### Material provided

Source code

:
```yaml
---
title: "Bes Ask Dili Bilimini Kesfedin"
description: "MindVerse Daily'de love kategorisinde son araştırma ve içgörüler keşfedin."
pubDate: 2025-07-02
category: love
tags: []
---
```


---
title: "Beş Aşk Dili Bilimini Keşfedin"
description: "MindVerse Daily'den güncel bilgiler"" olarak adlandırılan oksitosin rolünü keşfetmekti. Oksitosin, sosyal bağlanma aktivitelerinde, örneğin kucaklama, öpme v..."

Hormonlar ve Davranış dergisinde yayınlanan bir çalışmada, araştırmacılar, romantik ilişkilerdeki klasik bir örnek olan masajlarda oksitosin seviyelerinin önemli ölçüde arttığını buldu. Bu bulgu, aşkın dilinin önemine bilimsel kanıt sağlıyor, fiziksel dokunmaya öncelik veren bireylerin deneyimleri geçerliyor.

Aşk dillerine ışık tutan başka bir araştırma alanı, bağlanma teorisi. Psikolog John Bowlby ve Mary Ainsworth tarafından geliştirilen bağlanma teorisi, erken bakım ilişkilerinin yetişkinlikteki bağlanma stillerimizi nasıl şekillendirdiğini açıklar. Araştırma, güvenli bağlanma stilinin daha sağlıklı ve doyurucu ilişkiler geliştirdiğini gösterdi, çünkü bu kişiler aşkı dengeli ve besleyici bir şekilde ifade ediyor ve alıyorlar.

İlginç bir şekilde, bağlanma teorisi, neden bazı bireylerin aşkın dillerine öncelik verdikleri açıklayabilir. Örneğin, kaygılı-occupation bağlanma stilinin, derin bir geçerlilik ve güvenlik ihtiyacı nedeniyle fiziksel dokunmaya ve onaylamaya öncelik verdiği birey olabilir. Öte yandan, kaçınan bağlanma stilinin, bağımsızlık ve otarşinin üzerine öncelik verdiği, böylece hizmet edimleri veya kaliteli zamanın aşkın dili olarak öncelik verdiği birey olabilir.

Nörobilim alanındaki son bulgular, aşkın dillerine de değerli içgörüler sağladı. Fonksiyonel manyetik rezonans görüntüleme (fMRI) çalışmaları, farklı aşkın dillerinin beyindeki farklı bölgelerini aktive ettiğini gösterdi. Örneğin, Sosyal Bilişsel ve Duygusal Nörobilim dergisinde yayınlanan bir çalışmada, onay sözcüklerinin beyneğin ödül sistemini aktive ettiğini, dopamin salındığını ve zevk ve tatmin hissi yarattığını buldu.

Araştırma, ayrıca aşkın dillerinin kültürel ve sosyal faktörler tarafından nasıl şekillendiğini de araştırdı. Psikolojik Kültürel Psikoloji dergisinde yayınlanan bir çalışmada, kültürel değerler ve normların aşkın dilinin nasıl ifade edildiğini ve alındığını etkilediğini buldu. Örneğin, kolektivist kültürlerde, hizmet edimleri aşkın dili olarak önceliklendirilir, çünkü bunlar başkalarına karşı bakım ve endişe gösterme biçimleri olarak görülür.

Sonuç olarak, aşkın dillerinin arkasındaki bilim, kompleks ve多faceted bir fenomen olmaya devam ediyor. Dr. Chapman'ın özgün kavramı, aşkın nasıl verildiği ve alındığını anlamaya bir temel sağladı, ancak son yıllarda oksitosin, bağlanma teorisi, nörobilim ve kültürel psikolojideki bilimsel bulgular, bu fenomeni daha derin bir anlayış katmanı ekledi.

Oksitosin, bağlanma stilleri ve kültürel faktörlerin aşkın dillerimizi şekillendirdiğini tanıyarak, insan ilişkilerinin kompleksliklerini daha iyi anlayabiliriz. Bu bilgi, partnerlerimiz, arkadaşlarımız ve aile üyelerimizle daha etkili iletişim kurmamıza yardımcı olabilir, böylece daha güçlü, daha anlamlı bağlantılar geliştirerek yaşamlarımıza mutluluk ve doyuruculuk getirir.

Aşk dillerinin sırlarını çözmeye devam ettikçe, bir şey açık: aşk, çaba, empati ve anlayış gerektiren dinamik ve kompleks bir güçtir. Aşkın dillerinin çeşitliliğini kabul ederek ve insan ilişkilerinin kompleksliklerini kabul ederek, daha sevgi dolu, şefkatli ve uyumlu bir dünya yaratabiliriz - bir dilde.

######

■ Problem to solve
What you give back must be the stretch above, starting at the line with "Aşk dillerine ışık" and ending at the line with "Sonuç olarak, aşkın", copied exactly.

■ Answer space
Aşk dillerine ışık tutan başka bir araştırma alanı, bağlanma teorisi. Psikolog John Bowlby ve Mary Ainsworth tarafından geliştirilen bağlanma teorisi, erken bakım ilişkilerinin yetişkinlikteki bağlanma stillerimizi nasıl şekillendirdiğini açıklar. Araştırma, güvenli bağlanma stilinin daha sağlıklı ve doyurucu ilişkiler geliştirdiğini gösterdi, çünkü bu kişiler aşkı dengeli ve besleyici bir şekilde ifade ediyor ve alıyorlar.

İlginç bir şekilde, bağlanma teorisi, neden bazı bireylerin aşkın dillerine öncelik verdikleri açıklayabilir. Örneğin, kaygılı-occupation bağlanma stilinin, derin bir geçerlilik ve güvenlik ihtiyacı nedeniyle fiziksel dokunmaya ve onaylamaya öncelik verdiği birey olabilir. Öte yandan, kaçınan bağlanma stilinin, bağımsızlık ve otarşinin üzerine öncelik verdiği, böylece hizmet edimleri veya kaliteli zamanın aşkın dili olarak öncelik verdiği birey olabilir.

Nörobilim alanındaki son bulgular, aşkın dillerine de değerli içgörüler sağladı. Fonksiyonel manyetik rezonans görüntüleme (fMRI) çalışmaları, farklı aşkın dillerinin beyindeki farklı bölgelerini aktive ettiğini gösterdi. Örneğin, Sosyal Bilişsel ve Duygusal Nörobilim dergisinde yayınlanan bir çalışmada, onay sözcüklerinin beyneğin ödül sistemini aktive ettiğini, dopamin salındığını ve zevk ve tatmin hissi yarattığını buldu.

Araştırma, ayrıca aşkın dillerinin kültürel ve sosyal faktörler tarafından nasıl şekillendiğini de araştırdı. Psikolojik Kültürel Psikoloji dergisinde yayınlanan bir çalışmada, kültürel değerler ve normların aşkın dilinin nasıl ifade edildiğini ve alındığını etkilediğini buldu. Örneğin, kolektivist kültürlerde, hizmet edimleri aşkın dili olarak önceliklendirilir, çünkü bunlar başkalarına karşı bakım ve endişe gösterme biçimleri olarak görülür.

Sonuç olarak, aşkın dillerinin arkasındaki bilim, kompleks ve多faceted bir fenomen olmaya devam ediyor. Dr. Chapman'ın özgün kavramı, aşkın nasıl verildiği ve alındığını anlamaya bir temel sağladı, ancak son yıllarda oksitosin, bağlanma teorisi, nörobilim ve kültürel psikolojideki bilimsel bulgular, bu fenomeni daha derin bir anlayış katmanı ekledi.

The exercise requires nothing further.